«Когда меня пригласили в их общество, я уже научился распознавать все те редкие качества, которые в ту пору вызывали наибольшее восхищение <…> Их круг, хотя и довольно большой, напоминал, скорее, общество собравшихся вместе друзей, чем чопорных придворных, особенно когда они выезжали за город. Ни одна семья не принимает гостей с большей легкостью и изяществом <…> на всем лежит отпечаток изысканности и утонченного вкуса. Великая княгиня величественна, обходительна и непосредственна, она хороша собой, но без тени кокетства, дружелюбна, но без чрезмерной эмоциональности, кажется добродетельной, но без позерства. Павел хорошо информирован и всем старается сделать приятное. Многих поражает его жизнерадостность и благородство его души. Однако это лишь первое впечатление. Вскоре можно заметить, что когда он говорит о своем нынешнем положении и о будущем, в его словах слышится беспокойство, недоверие и сильная обида; на деле именно эти странности и служат причиной его недостатков, его неправедных поступков и несчастий. Окажись он в другом положении, возможно, ему удалось бы сделать себя и окружающих счастливее; но такой человек на престоле, особенно на российском престоле, может быть опасен».
Годы спустя, вернувшись во Францию после того, как правление Павла закончилось убийством императора, Сегюр вновь высказал свое мнение о нем. И этот отзыв оказался менее хвалебным:
«Он сочетал в себе ум и информированность с самым неспокойным и недоверчивым нравом и самым неуравновешенным характером. Временами он бывал обходителен на грани фамильярности, но гораздо чаще он был надменен, деспотичен и резок. Никогда прежде не доводилось мне видеть более опасного, своевольного и неспособного осчастливить себя или окружавших его людей человека. Это не было злобой <…> скорее, болезнью ума. Он мучил всех, кто был близок ему, поскольку сам был беспрестанно мучим <…> Боялся разочароваться в своих суждениях. Воображаемые угрозы породили настоящую опасность».

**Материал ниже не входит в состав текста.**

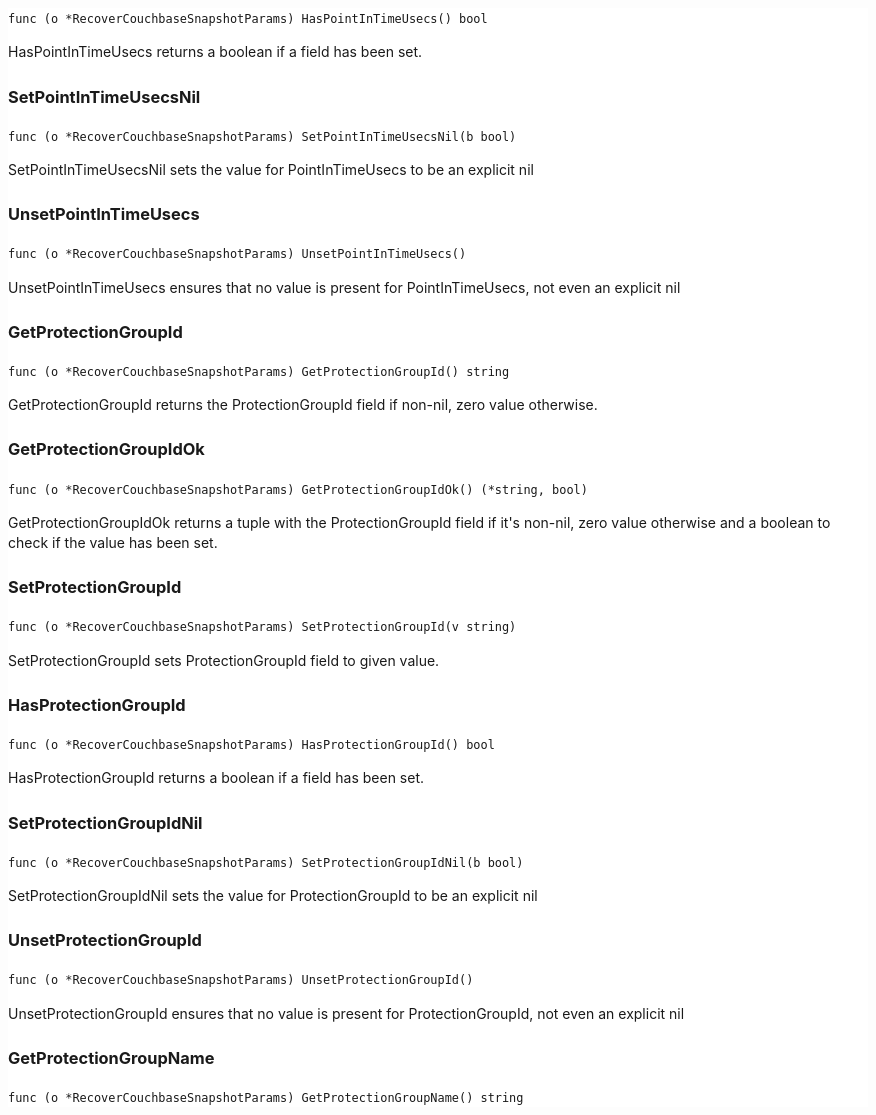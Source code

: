 `func (o *RecoverCouchbaseSnapshotParams) HasPointInTimeUsecs() bool`

HasPointInTimeUsecs returns a boolean if a field has been set.

### SetPointInTimeUsecsNil

`func (o *RecoverCouchbaseSnapshotParams) SetPointInTimeUsecsNil(b bool)`

 SetPointInTimeUsecsNil sets the value for PointInTimeUsecs to be an explicit nil

### UnsetPointInTimeUsecs
`func (o *RecoverCouchbaseSnapshotParams) UnsetPointInTimeUsecs()`

UnsetPointInTimeUsecs ensures that no value is present for PointInTimeUsecs, not even an explicit nil
### GetProtectionGroupId

`func (o *RecoverCouchbaseSnapshotParams) GetProtectionGroupId() string`

GetProtectionGroupId returns the ProtectionGroupId field if non-nil, zero value otherwise.

### GetProtectionGroupIdOk

`func (o *RecoverCouchbaseSnapshotParams) GetProtectionGroupIdOk() (*string, bool)`

GetProtectionGroupIdOk returns a tuple with the ProtectionGroupId field if it's non-nil, zero value otherwise
and a boolean to check if the value has been set.

### SetProtectionGroupId

`func (o *RecoverCouchbaseSnapshotParams) SetProtectionGroupId(v string)`

SetProtectionGroupId sets ProtectionGroupId field to given value.

### HasProtectionGroupId

`func (o *RecoverCouchbaseSnapshotParams) HasProtectionGroupId() bool`

HasProtectionGroupId returns a boolean if a field has been set.

### SetProtectionGroupIdNil

`func (o *RecoverCouchbaseSnapshotParams) SetProtectionGroupIdNil(b bool)`

 SetProtectionGroupIdNil sets the value for ProtectionGroupId to be an explicit nil

### UnsetProtectionGroupId
`func (o *RecoverCouchbaseSnapshotParams) UnsetProtectionGroupId()`

UnsetProtectionGroupId ensures that no value is present for ProtectionGroupId, not even an explicit nil
### GetProtectionGroupName

`func (o *RecoverCouchbaseSnapshotParams) GetProtectionGroupName() string`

После смерти Григория Орлова в 1783 году Екатерина купила его дворец в Гатчине в тридцати милях к югу от столицы. Когда-то она подарила его своему фавориту, теперь же отдала Павлу. Живя там со своей семьей, он горько жаловался, на то, что был отстранен от возможности управлять государством и принимать важные решения. «Вы упрекаете меня в ипохондрии и дурном настроении, – писал он принцу Генриху. – Возможно, так оно и есть. Но бездействие, на которое я обречен, служит мне оправданием». В другой раз он писал принцу Генриху: «Разрешите мне писать вам чаще: мне нужно излить кому-то душу, особенно при той печальной жизни, которую я веду». Письмо обрывалось резко: «Слезы не позволяют мне писать дальше».